The planet soaked up infrared light at several wavelengths in a pattern expected of water molecules, as detailed online today in Nature. "This is the first convincing detection of water in the atmosphere of a planet outside our own solar system," says Heather Knutson, an astronomy graduate student at the Harvard-Smithsonian Center for Astrophysics in Cambridge, Mass., who was not involved in the study.

Researchers expect to find water on many planets outside the solar system, called exoplanets, including Jupiter-size gas giants such as HD 189733 b and HD 209458 b, which orbits a different star. But in February, independent teams of astronomers armed with Spitzer data reported they could not detect water vapor in either planet's infrared glow as it passed behind its star.

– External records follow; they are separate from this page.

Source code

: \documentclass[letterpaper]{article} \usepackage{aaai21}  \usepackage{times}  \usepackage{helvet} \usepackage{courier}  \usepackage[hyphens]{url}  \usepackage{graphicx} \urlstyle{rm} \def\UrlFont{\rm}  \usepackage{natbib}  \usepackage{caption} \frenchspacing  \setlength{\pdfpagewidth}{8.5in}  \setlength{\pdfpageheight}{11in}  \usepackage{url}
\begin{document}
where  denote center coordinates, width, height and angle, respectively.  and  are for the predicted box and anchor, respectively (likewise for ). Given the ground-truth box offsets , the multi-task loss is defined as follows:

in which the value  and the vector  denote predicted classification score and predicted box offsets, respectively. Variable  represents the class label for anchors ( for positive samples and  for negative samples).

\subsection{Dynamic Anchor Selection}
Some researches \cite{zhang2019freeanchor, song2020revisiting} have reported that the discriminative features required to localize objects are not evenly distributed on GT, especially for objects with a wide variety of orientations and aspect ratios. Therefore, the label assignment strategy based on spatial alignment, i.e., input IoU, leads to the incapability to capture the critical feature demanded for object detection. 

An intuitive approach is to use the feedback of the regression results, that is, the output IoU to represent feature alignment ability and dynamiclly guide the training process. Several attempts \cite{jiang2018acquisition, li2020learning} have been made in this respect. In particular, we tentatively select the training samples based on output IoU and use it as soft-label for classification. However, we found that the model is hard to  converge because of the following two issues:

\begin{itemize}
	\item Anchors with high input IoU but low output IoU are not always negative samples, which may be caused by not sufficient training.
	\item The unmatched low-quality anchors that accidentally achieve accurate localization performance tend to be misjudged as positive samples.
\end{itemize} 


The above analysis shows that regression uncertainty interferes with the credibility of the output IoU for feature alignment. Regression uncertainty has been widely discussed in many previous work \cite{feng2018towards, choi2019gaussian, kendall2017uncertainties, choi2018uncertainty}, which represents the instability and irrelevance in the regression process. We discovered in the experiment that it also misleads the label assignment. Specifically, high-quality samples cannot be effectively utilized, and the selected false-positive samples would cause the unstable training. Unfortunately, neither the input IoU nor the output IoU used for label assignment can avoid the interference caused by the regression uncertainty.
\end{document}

To get a different view, astronomer Giovanna Tinetti and her colleagues at the European Space Agency and University College London focused instead on the light grazing the atmosphere of HD 189733 b. Tinetti had predicted that water would absorb more light at the longer wavelength of 5.8 microns (thousandths of a millimeter) than at 3.6 microns, in contrast with other molecules such as methane and ammonia.

The Spitzer data stacked up according to predictions, Tinetti says—especially when combined with eight-micron measurements reported in May by Knutson's team, which used Spitzer to map HD 189733 b's dayside temperature.

"When I saw that was matching so well with what we already got," she says, "I thought, 'hmm, that's extremely good.'"

Tinetti says the earlier studies could be a product of the planets' bright sides cooking to the same temperature throughout, which makes atmospheric molecules less likely to absorb radiation from below.

Knutson adds that an April report of water vapor in HD 209458 b was iffy, because it relied on a weaker signal from the Hubble Space Telescope, which was not designed to study exoplanets.

Detecting water affirms that models of planet formation are on the right track and bolsters astronomers' confidence that they can tackle such challenging measurements, Tinetti says. "It makes you more optimistic about the possibility of repeating the measurement in the future … with a planet that might be more life-friendly," she adds.